E & C : Sur quel terreau le phénomène du harcèlement moral en entreprise repose-t-il ?

P. D. : On assiste à un processus d’intensification du travail depuis le début des années 1980. Cette évolution a concerné les entreprises présentes sur le marché mondial, mais aussi les collectivités territoriales, le travail social, tout aussi touché par les contraintes financières et la réduction d’effectifs. Quand on accroît la pression sur le travail, les salariés sont censés faire la même chose plus vite, mais en réalité, ce n’est pas possible. Alors, ils ajustent en triant. Et le tri se fait entre les exigences de flux et la qualité, mais il n’y a pas de dispositifs sociaux pour arbitrer ce choix. Très vite, cela va être facteur de conflits. Quand les problèmes de travail se transforment en problèmes relationnels, cela devient catastrophique. Deux adversaires convaincus du bien-fondé de leur position s’affrontent.

E & C : La position du manager semble à cet égard poser problème.
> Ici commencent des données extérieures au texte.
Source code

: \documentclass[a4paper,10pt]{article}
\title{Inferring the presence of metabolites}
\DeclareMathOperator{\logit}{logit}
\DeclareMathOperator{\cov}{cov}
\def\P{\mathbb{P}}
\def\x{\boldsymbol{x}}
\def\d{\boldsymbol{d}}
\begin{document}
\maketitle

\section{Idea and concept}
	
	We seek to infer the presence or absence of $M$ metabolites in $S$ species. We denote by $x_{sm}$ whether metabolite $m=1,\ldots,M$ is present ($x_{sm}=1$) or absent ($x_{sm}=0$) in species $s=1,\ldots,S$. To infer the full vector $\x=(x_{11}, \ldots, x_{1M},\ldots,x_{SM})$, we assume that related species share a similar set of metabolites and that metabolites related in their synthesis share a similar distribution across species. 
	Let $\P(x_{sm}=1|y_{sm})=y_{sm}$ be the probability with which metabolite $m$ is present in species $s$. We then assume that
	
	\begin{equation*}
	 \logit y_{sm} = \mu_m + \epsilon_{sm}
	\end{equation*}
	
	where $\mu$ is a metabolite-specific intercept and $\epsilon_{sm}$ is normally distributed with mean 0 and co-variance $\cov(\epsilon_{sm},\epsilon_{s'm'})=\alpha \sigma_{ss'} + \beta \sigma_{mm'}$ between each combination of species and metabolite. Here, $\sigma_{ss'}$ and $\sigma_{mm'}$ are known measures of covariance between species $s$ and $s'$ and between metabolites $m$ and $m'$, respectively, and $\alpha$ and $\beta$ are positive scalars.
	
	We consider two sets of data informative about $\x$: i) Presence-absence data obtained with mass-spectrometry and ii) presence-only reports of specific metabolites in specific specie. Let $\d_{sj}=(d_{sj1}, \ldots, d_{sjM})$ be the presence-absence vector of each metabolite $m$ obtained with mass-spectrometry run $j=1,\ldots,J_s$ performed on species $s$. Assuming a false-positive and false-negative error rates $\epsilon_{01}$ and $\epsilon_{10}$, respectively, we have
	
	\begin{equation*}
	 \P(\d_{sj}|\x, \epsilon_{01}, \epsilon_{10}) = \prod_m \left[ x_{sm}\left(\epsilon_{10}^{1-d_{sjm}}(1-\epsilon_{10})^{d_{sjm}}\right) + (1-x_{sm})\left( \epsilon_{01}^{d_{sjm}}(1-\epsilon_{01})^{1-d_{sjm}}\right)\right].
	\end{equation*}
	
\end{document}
P. D. : Par définition, il ne connaît pas le métier des personnes qu’il encadre. A partir de là, des tensions se créent, puisque le collaborateur ne poursuit pas les mêmes objectifs. Dans le travail d’un salarié, des éléments seront utiles aux statistiques et d’autres non, mais relèvent du métier. Si la pression est assez forte pour obtenir des résultats quantitatifs, c’est la dimension de son engagement qui est attaquée. Dès lors, il faut pouvoir s’interroger sur les critères du travail correct. Le débat social sur l’organisation du travail remplit les consultations de souffrance au travail. Celle-ci est liée à cette impossibilité de faire une chose dans laquelle on se reconnaisse. La Cour de cassation a énoncé que le harcèlement moral pouvait découler de pratiques managériales, mais, par rapport à l’ampleur des problèmes réels, peu d’employeurs sont condamnés. Les jugements portent sur des cas extrêmes de vexations et de mises au placard, mais énormément de personnes sont sous antidépresseurs et/ou en situation de décompensation.

E & C : Vers quelles voies devraient s’orienter les entreprises pour éviter ces situations de souffrance ?

P. D. : Il faut faire vivre des espaces de discussion. Ils ont énormément reculé aujourd’hui. Les salariés bénéficient d’ailleurs d’un droit d’expression sur leurs conditions de travail et sur son organisation, et il est impossible de les sanctionner dans l’exercice de ce droit. Mais il n’est pas utilisé.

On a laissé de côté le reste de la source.